India must process thorium

30 April 2001


Dr Anil Kakodkar, chairman of the Atomic Energy Commission (AEC), said that India’s modest uranium reserves has made the rapid development of a closed nuclear fuel cycle involving efficient conversion, reprocessing and recycling of its much larger thorium reserves to achieve a growth rate in nuclear energy production that matches the projected demand.

With thorium reserves estimated to be 5-6 times the known availability of uranium sources, utilisation of this non-fissile material for large-scale energy production has remained an important goal of India’s nuclear power programme.

India owns nearly a third of the world’s thorium reserves. Thorium has to be converted to a fissile material, U-233.

A three-stage nuclear power programme, based on a closed nuclear fuel cycle, involves natural uranium fuelled PHWRs, Fast Breeder Reactors using plutonium-based fuel and advanced nuclear power systems for use of thorium. Developing the technologies pertaining to the last of these has been a part of the ongoing activities in India.
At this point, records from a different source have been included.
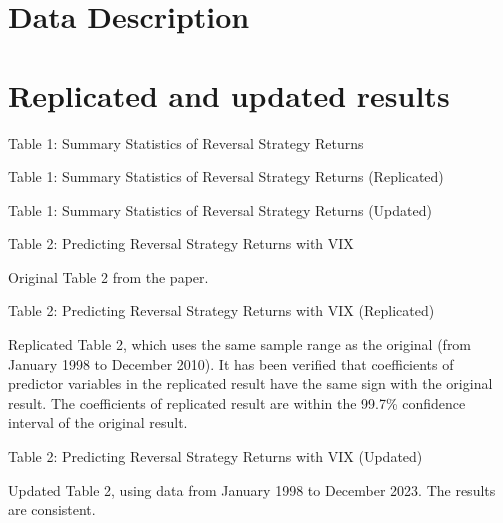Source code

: \documentclass{article}
\newcommand*{\PathToOutput}{../output/}
\begin{document}
\section{Data Description}


\section{Replicated and updated results}


\begin{table}
    \centering
    \caption*{Table 1:  Summary Statistics of Reversal Strategy Returns}

    
\end{table}


\begin{table}
    \centering
    \caption*{Table 1:  Summary Statistics of Reversal Strategy Returns (Replicated)}

    
    
\end{table}


\begin{table}
    \centering
    \caption*{Table 1:  Summary Statistics of Reversal Strategy Returns (Updated)}

    
\end{table}


\begin{landscape}
\begin{table}
    \centering
    \caption*{Table 2: Predicting Reversal Strategy Returns with VIX}
    
    \small Original Table 2 from the paper.
    \medskip

    
\end{table}


\begin{table}
    \centering
    \caption*{Table 2: Predicting Reversal Strategy Returns with VIX (Replicated)}

    \raggedright
    \small Replicated Table 2, which uses the same sample range as the original (from 
    January 1998 to December 2010). 
    It has been verified that coefficients of predictor variables in the replicated result
    have the same sign with the original result. The coefficients of replicated result are
    within the 99.7\% confidence interval of the original result.
    \medskip

    \centering
    
\end{table}

\begin{table}
    \centering
    \caption*{Table 2: Predicting Reversal Strategy Returns with VIX (Updated)}

    \small Updated Table 2, using data from January 1998 to December 2023.
    The results are consistent.
    \medskip

    
\end{table}

\end{landscape}

\newpage


\end{document}
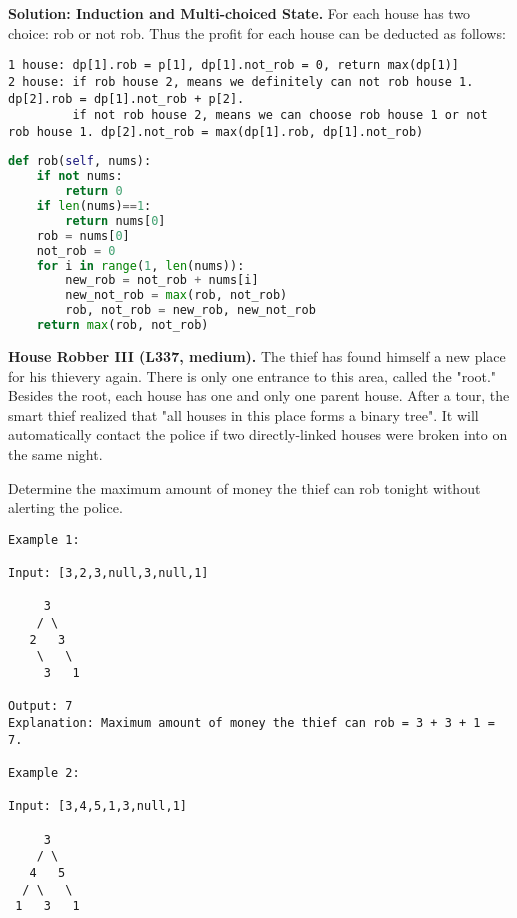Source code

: \documentclass[../main.tex]{subfiles}
\begin{document}
\begin{examples}
\textbf{Solution: Induction and Multi-choiced State.} For each house has two choice:  rob or not rob. Thus the profit for each house can be deducted as follows: 
\begin{lstlisting}[numbers=none]
1 house: dp[1].rob = p[1], dp[1].not_rob = 0, return max(dp[1)]
2 house: if rob house 2, means we definitely can not rob house 1. dp[2].rob = dp[1].not_rob + p[2].
         if not rob house 2, means we can choose rob house 1 or not rob house 1. dp[2].not_rob = max(dp[1].rob, dp[1].not_rob)
\end{lstlisting}
\begin{lstlisting}[language = Python]
def rob(self, nums):
    if not nums:
        return 0
    if len(nums)==1:
        return nums[0]
    rob = nums[0]
    not_rob = 0
    for i in range(1, len(nums)):
        new_rob = not_rob + nums[i]
        new_not_rob = max(rob, not_rob)
        rob, not_rob = new_rob, new_not_rob
    return max(rob, not_rob)
\end{lstlisting}
\item \textbf{House Robber III (L337, medium).} The thief has found himself a new place for his thievery again. There is only one entrance to this area, called the "root." Besides the root, each house has one and only one parent house. After a tour, the smart thief realized that "all houses in this place forms a binary tree". It will automatically contact the police if two directly-linked houses were broken into on the same night.

Determine the maximum amount of money the thief can rob tonight without alerting the police.
\begin{lstlisting}[numbers=none]
Example 1:

Input: [3,2,3,null,3,null,1]

     3
    / \
   2   3
    \   \ 
     3   1

Output: 7 
Explanation: Maximum amount of money the thief can rob = 3 + 3 + 1 = 7.

Example 2:

Input: [3,4,5,1,3,null,1]

     3
    / \
   4   5
  / \   \ 
 1   3   1


\end{lstlisting}
\end{examples}
\end{document}
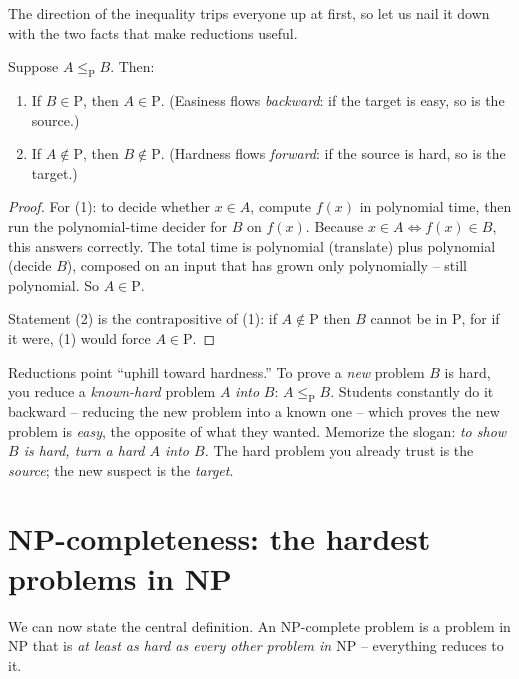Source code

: The direction of the inequality trips everyone up at first, so let us nail it
down with the two facts that make reductions useful.

\begin{lemma}
\label{ch33:transfer}
Suppose $A \le_{\mathrm{P}} B$. Then:
\begin{enumerate}
  \item If $B \in \mathrm{P}$, then $A \in \mathrm{P}$. \quad(Easiness flows
        \emph{backward}: if the target is easy, so is the source.)
  \item If $A \notin \mathrm{P}$, then $B \notin \mathrm{P}$. \quad(Hardness flows
        \emph{forward}: if the source is hard, so is the target.)
\end{enumerate}
\end{lemma}

\begin{proof}
For (1): to decide whether $x \in A$, compute $f(x)$ in polynomial time, then run
the polynomial-time decider for $B$ on $f(x)$. Because $x\in A \iff f(x)\in B$,
this answers correctly. The total time is polynomial (translate) plus polynomial
(decide $B$), composed on an input that has grown only polynomially -- still
polynomial. So $A\in\mathrm{P}$.

Statement (2) is the contrapositive of (1): if $A\notin\mathrm{P}$ then $B$
cannot be in $\mathrm{P}$, for if it were, (1) would force $A\in\mathrm{P}$.
\end{proof}

\begin{trapbox}
Reductions point ``uphill toward hardness.'' To prove a \emph{new} problem $B$ is
hard, you reduce a \emph{known-hard} problem $A$ \emph{into} $B$: $A \le_{\mathrm{P}} B$. Students constantly do it backward -- reducing the new problem into a known
one -- which proves the new problem is \emph{easy}, the opposite of what they
wanted. Memorize the slogan: \emph{to show $B$ is hard, turn a hard $A$ into
$B$.} The hard problem you already trust is the \emph{source}; the new suspect is
the \emph{target}.
\end{trapbox}

\section{NP-completeness: the hardest problems in NP}

We can now state the central definition. An NP-complete problem is a problem in
$\mathrm{NP}$ that is \emph{at least as hard as every other problem in
$\mathrm{NP}$} -- everything reduces to it.

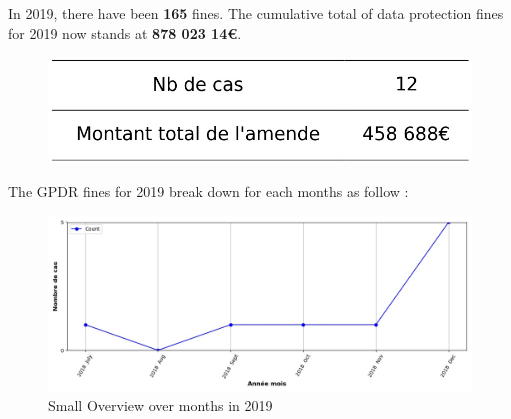 \documentclass[12pt]{article}
\begin{document}
	\begin{multicols}{2}
	
	In 2019, there have been \textbf{165} fines.
	The cumulative total of data protection fines for 2019 now stands at \textbf{878 023 14€}.
	
	\begin{figure}[H]
	\centering\includegraphics[width=1\linewidth]{graphs/counter_year}
	\end{figure}


	The GPDR fines for 2019 break down for each months as follow :

	\begin{figure}
	[H]\centering\includegraphics[width = 1.2\linewidth]{graphs/NbFinesPerMonth_year_graph}
	\caption{Small Overview over months in 2019}
	\end{figure}

	\end{multicols}
\end{document}
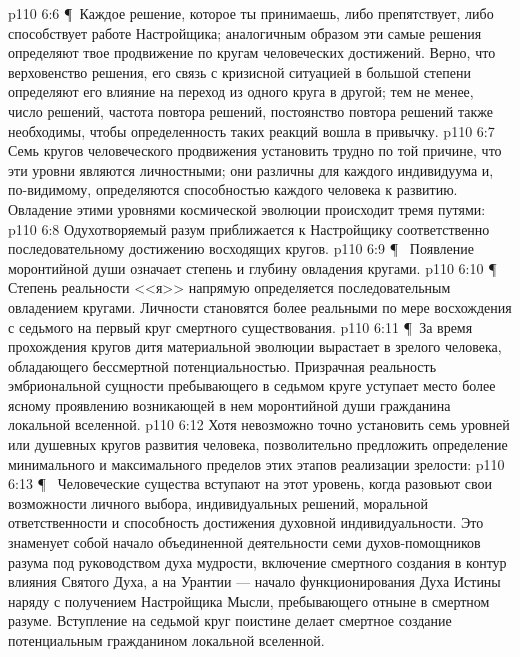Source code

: \vs p110 6:6 \P\ Каждое решение, которое ты принимаешь, либо препятствует, либо способствует работе Настройщика; аналогичным образом эти самые решения определяют твое продвижение по кругам человеческих достижений. Верно, что верховенство решения, его связь с кризисной ситуацией в большой степени определяют его влияние на переход из одного круга в другой; тем не менее, число решений, частота повтора решений, постоянство повтора решений также необходимы, чтобы определенность таких реакций вошла в привычку.
\vs p110 6:7 Семь кругов человеческого продвижения установить трудно по той причине, что эти уровни являются личностными; они различны для каждого индивидуума и, по\hyp{}видимому, определяются способностью каждого человека к развитию. Овладение этими уровнями космической эволюции происходит тремя путями:
\vs p110 6:8 \bibnobreakspace {} Одухотворяемый разум приближается к Настройщику соответственно последовательному достижению восходящих кругов.
\vs p110 6:9 \P\ \bibnobreakspace {} Появление моронтийной души означает степень и глубину овладения кругами.
\vs p110 6:10 \P\ \bibnobreakspace {} Степень реальности <<я>> напрямую определяется последовательным овладением кругами. Личности становятся более реальными по мере восхождения с седьмого на первый круг смертного существования.
\vs p110 6:11 \P\ За время прохождения кругов дитя материальной эволюции вырастает в зрелого человека, обладающего бессмертной потенциальностью. Призрачная реальность эмбриональной сущности пребывающего в седьмом круге уступает место более ясному проявлению возникающей в нем моронтийной души гражданина локальной вселенной.
\vs p110 6:12 Хотя невозможно точно установить семь уровней или душевных кругов развития человека, позволительно предложить определение минимального и максимального пределов этих этапов реализации зрелости:
\vs p110 6:13 \P\  Человеческие существа вступают на этот уровень, когда разовьют свои возможности личного выбора, индивидуальных решений, моральной ответственности и способность достижения духовной индивидуальности. Это знаменует собой начало объединенной деятельности семи духов\hyp{}помощников разума под руководством духа мудрости, включение смертного создания в контур влияния Святого Духа, а на Урантии --- начало функционирования Духа Истины наряду с получением Настройщика Мысли, пребывающего отныне в смертном разуме. Вступление на седьмой круг поистине делает смертное создание потенциальным гражданином локальной вселенной.
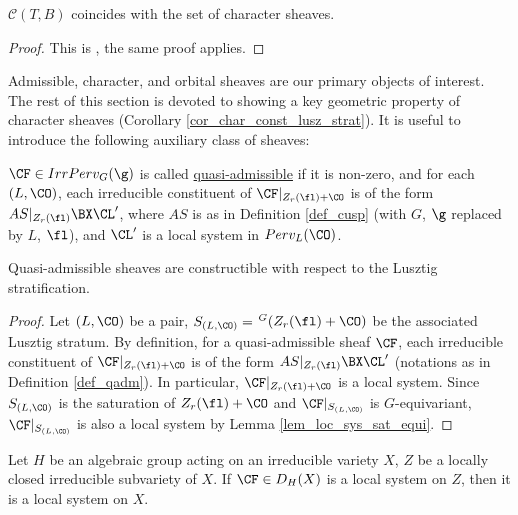\begin{proposition}\label{prop_char=Forb}
     $\mathcal{C}(T,B)$ coincides with the set of character sheaves.
\end{proposition}

\begin{proof}
    This is \cite[]{mirkovic_character_2004}, the same proof applies. 

\end{proof}

Admissible, character, and orbital sheaves are our primary objects of interest. The rest of this section is devoted to showing a key geometric property of character sheaves (Corollary \ref{cor_char_const_lusz_strat}). It is useful to introduce the following auxiliary class of sheaves:

\begin{definition}\label{def_qadm}
    $\CF\in IrrPerv_G(\g)$ is called \underline{quasi-admissible} if it is non-zero, and for each $(L,\CO)$, each irreducible constituent of $\CF|_{Z_r(\fl)+\CO}$ is of the form $AS|_{Z_r(\fl)}\BX\CL'$, where $AS$ is as in Definition \ref{def_cusp} (with $G$, $\g$ replaced by $L$, $\fl$), and $\CL'$ is a local system in $Perv_L(\CO)$.
\end{definition}

\begin{lemma}\label{lem_qadm_const_lusz_strat}
    Quasi-admissible sheaves are constructible with respect to the Lusztig stratification.
\end{lemma}

\begin{proof}
    Let $(L,\CO)$ be a pair, $S_{(L,\CO)}=$ $^G(Z_r(\fl)+\CO)$ be the associated Lusztig stratum. By definition, for a quasi-admissible sheaf $\CF$, each irreducible constituent of $\CF|_{Z_r(\fl)+\CO}$ is of the form $AS|_{Z_r(\fl)}\BX\CL'$ (notations as in Definition \ref{def_qadm}). In particular, $\CF|_{Z_r(\fl)+\CO}$ is a local system. Since $S_{(L,\CO)}$ is the saturation of $Z_r(\fl)+\CO$ and $\CF|_{S_{(L,\CO)}}$ is $G$-equivariant, $\CF|_{S_{(L,\CO)}}$ is also a local system by Lemma \ref{lem_loc_sys_sat_equi}.

\end{proof}

\begin{lemma}\label{lem_loc_sys_sat_equi}
    Let $H$ be an algebraic group acting on an irreducible variety $X$, $Z$ be a locally closed irreducible subvariety of $X$. If  $\CF\in D_H(X)$ is a local system on $Z$, then it is a local system on $X$.
\end{lemma}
Advanced nuclear systems that use plutonium resources optimally to maximise conversion of thorium to U-233, extract power in situ from the thorium fuel and recycle the bred U-233 in future reactors, are in the process of design and development.

The two major options available to implement thorium utilisation, even while continuing with the PHWR and FBR programmes, are advanced thermal systems such as the Advanced Heavy Water Reactor (AHWR) and the Accelerator-Driven Subcritical Systems (ADSS).

The AHWR project provides a focal point for the development of in the efficient use of thorium. It will also help in conserving and further enhancing the research and development expertise relating to heavy water reactors.

In the ADSS, high-energy proton beams generate neutrons directly through spallation reaction in a non-fertile/fissile element like lead. A ‘synergic scenario’ between AHWR and ADSS systems has bee worked out recently.